Happy day to you. This is Ken Kaufman CFO, and I am thrilled you’re here for Episode #30 – Don’t Donate to Charity Until You Do This.
Now, I realize what’s happening here. I am completely hijacking the series that I’ve been doing on Cultivate Your Assets, and I think I’m doing it for a good reason. However, it is a bit awkward, so I apologize to those of you who are following this perfectly in this sequence, but I’ve got to stop, and I’ve got to insert this right here. I had a couple of things happen recently that just brought this right up to the top of my mindset and I was just ready to cut a podcast episode on this, and here it is.
Random, unplanned requests come up, it seems like, all the time, to donate to charity or to a charitable cause, or to a family that’s lost a spouse or a child or a sibling, or had some other major tragic challenge come up in their lives, or accident, or things where they really just need some help and support. I want to be really clear right up front. I have nothing against this. In fact, I wish I could help everyone who had these needs.
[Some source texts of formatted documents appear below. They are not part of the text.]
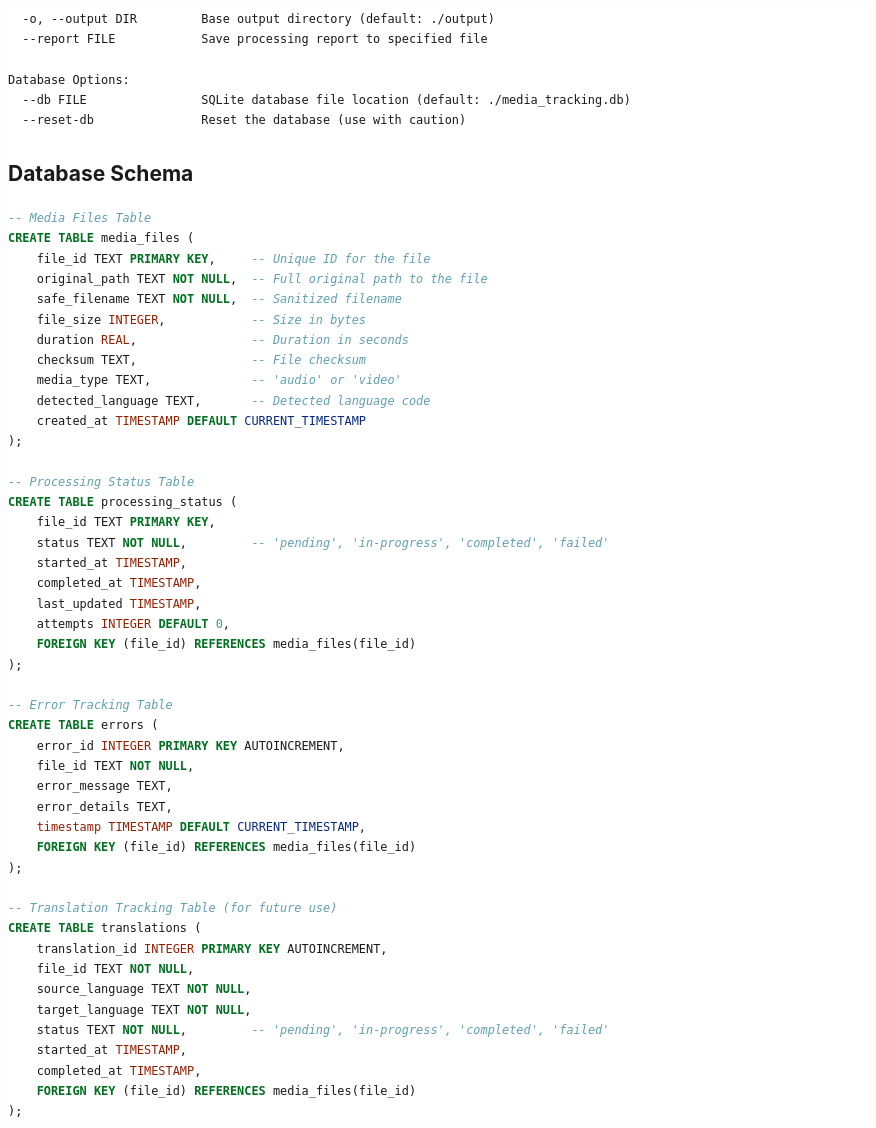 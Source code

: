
 ```
  -o, --output DIR         Base output directory (default: ./output)
  --report FILE            Save processing report to specified file
  
Database Options:
  --db FILE                SQLite database file location (default: ./media_tracking.db)
  --reset-db               Reset the database (use with caution)
```

## Database Schema

```sql
-- Media Files Table
CREATE TABLE media_files (
    file_id TEXT PRIMARY KEY,     -- Unique ID for the file
    original_path TEXT NOT NULL,  -- Full original path to the file
    safe_filename TEXT NOT NULL,  -- Sanitized filename
    file_size INTEGER,            -- Size in bytes
    duration REAL,                -- Duration in seconds
    checksum TEXT,                -- File checksum
    media_type TEXT,              -- 'audio' or 'video'
    detected_language TEXT,       -- Detected language code
    created_at TIMESTAMP DEFAULT CURRENT_TIMESTAMP
);

-- Processing Status Table
CREATE TABLE processing_status (
    file_id TEXT PRIMARY KEY,
    status TEXT NOT NULL,         -- 'pending', 'in-progress', 'completed', 'failed'
    started_at TIMESTAMP,
    completed_at TIMESTAMP,
    last_updated TIMESTAMP,
    attempts INTEGER DEFAULT 0,
    FOREIGN KEY (file_id) REFERENCES media_files(file_id)
);

-- Error Tracking Table
CREATE TABLE errors (
    error_id INTEGER PRIMARY KEY AUTOINCREMENT,
    file_id TEXT NOT NULL,
    error_message TEXT,
    error_details TEXT,
    timestamp TIMESTAMP DEFAULT CURRENT_TIMESTAMP,
    FOREIGN KEY (file_id) REFERENCES media_files(file_id)
);

-- Translation Tracking Table (for future use)
CREATE TABLE translations (
    translation_id INTEGER PRIMARY KEY AUTOINCREMENT,
    file_id TEXT NOT NULL,
    source_language TEXT NOT NULL,
    target_language TEXT NOT NULL,
    status TEXT NOT NULL,         -- 'pending', 'in-progress', 'completed', 'failed'
    started_at TIMESTAMP,
    completed_at TIMESTAMP,
    FOREIGN KEY (file_id) REFERENCES media_files(file_id)
);
```
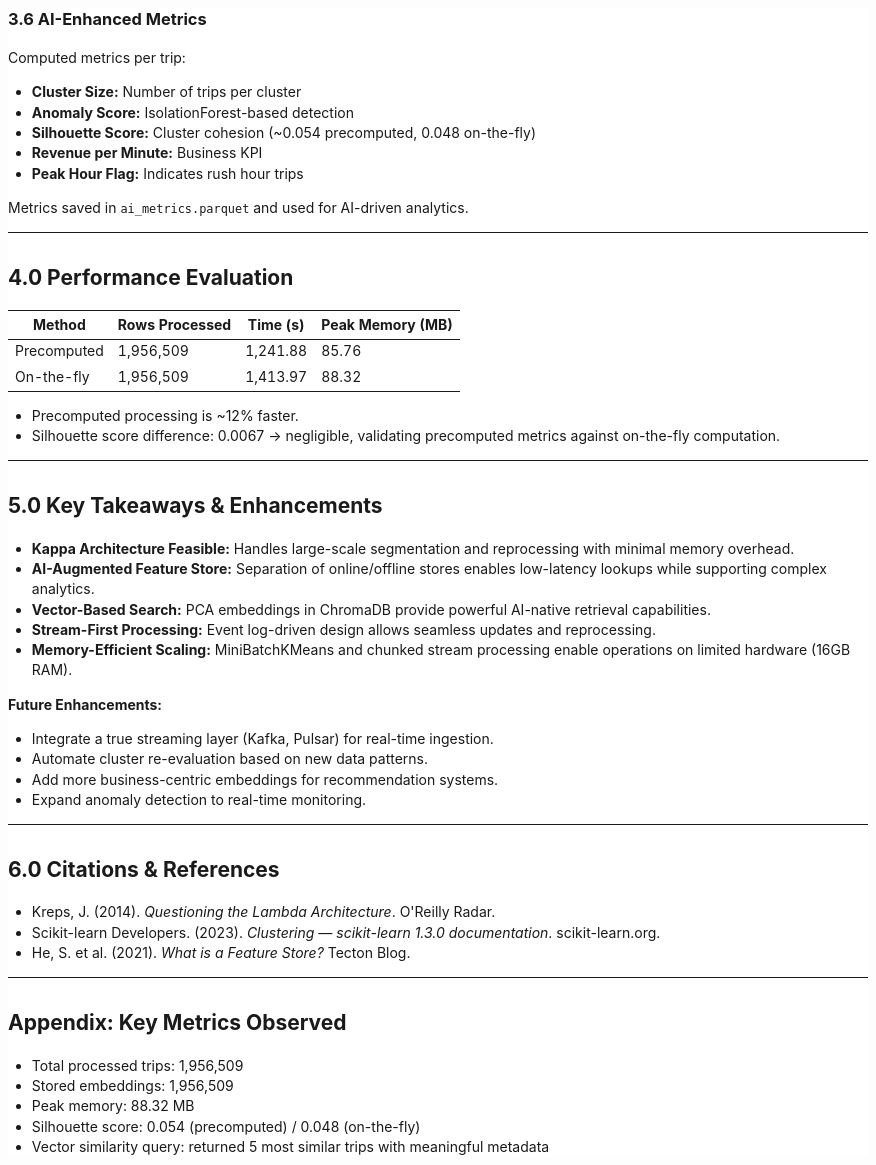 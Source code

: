 ### 3.6 AI-Enhanced Metrics
Computed metrics per trip:  
- **Cluster Size:** Number of trips per cluster  
- **Anomaly Score:** IsolationForest-based detection  
- **Silhouette Score:** Cluster cohesion (~0.054 precomputed, 0.048 on-the-fly)  
- **Revenue per Minute:** Business KPI  
- **Peak Hour Flag:** Indicates rush hour trips  

Metrics saved in `ai_metrics.parquet` and used for AI-driven analytics.

---

## 4.0 Performance Evaluation

| Method | Rows Processed | Time (s) | Peak Memory (MB) |
|--------|----------------|----------|----------------|
| Precomputed | 1,956,509 | 1,241.88 | 85.76 |
| On-the-fly | 1,956,509 | 1,413.97 | 88.32 |

- Precomputed processing is ~12% faster.  
- Silhouette score difference: 0.0067 → negligible, validating precomputed metrics against on-the-fly computation.

---

## 5.0 Key Takeaways & Enhancements
- **Kappa Architecture Feasible:** Handles large-scale segmentation and reprocessing with minimal memory overhead.  
- **AI-Augmented Feature Store:** Separation of online/offline stores enables low-latency lookups while supporting complex analytics.  
- **Vector-Based Search:** PCA embeddings in ChromaDB provide powerful AI-native retrieval capabilities.  
- **Stream-First Processing:** Event log-driven design allows seamless updates and reprocessing.  
- **Memory-Efficient Scaling:** MiniBatchKMeans and chunked stream processing enable operations on limited hardware (16GB RAM).

**Future Enhancements:**
- Integrate a true streaming layer (Kafka, Pulsar) for real-time ingestion.  
- Automate cluster re-evaluation based on new data patterns.  
- Add more business-centric embeddings for recommendation systems.  
- Expand anomaly detection to real-time monitoring.

---

## 6.0 Citations & References
- Kreps, J. (2014). *Questioning the Lambda Architecture*. O'Reilly Radar.  
- Scikit-learn Developers. (2023). *Clustering — scikit-learn 1.3.0 documentation*. scikit-learn.org.  
- He, S. et al. (2021). *What is a Feature Store?* Tecton Blog.

---

## Appendix: Key Metrics Observed
- Total processed trips: 1,956,509  
- Stored embeddings: 1,956,509  
- Peak memory: 88.32 MB  
- Silhouette score: 0.054 (precomputed) / 0.048 (on-the-fly)  
- Vector similarity query: returned 5 most similar trips with meaningful metadata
The challenge is, we all have finite resources and we are left with this desire on one side to help and to use our money to do good in the world, but the other one, which is, we know that we need to be building our net worth and planning for some of our medium and long-term goals so that we can accomplish those things and we can do the things that we’ve set our sights on and dreamed for, whether it’s, we’ve always wanted to take a cruise to Alaska, or we’ve always wanted to, I don’t know, fill in the blank with whatever things you’re excited about. We have to constantly be in this process of saving, and building net worth, and doing these things so that we can accomplish who we’re supposed to become and accomplish the things that we’re supposed to do, and the things that we’re excited about and the things that we’re passionate about, and the things that will feed us in that way.
So, when random requests just show up asking for us to help, well, it pulls on the heartstrings. It’s different than, “Hey, I saw something I really wanted to buy, and so I bought it.” This is at the core. “I really want to help somebody. I want to do good.” Well, here’s the one thing that I need you to do before you donate to any charity, and it’s this. Plan for these random unplanned requests and then stick to your plan. And regardless of what you’re being asked to contribute to and how strongly you feel about it, stick to your plan so that the rest of your building net worth efforts will not get thwarted and your other goals and things that are very important to you, they can still be accomplished, and all those efforts will not be…oh, I hate to use this word, but the one that’s coming to mind is…squandered away. It’s hard to say, when you’re helping someone or helping a charity or an amazing cause, to say your money’s being squandered away, but we have this balancing act that we’re doing because we have these other things and other priorities and goals.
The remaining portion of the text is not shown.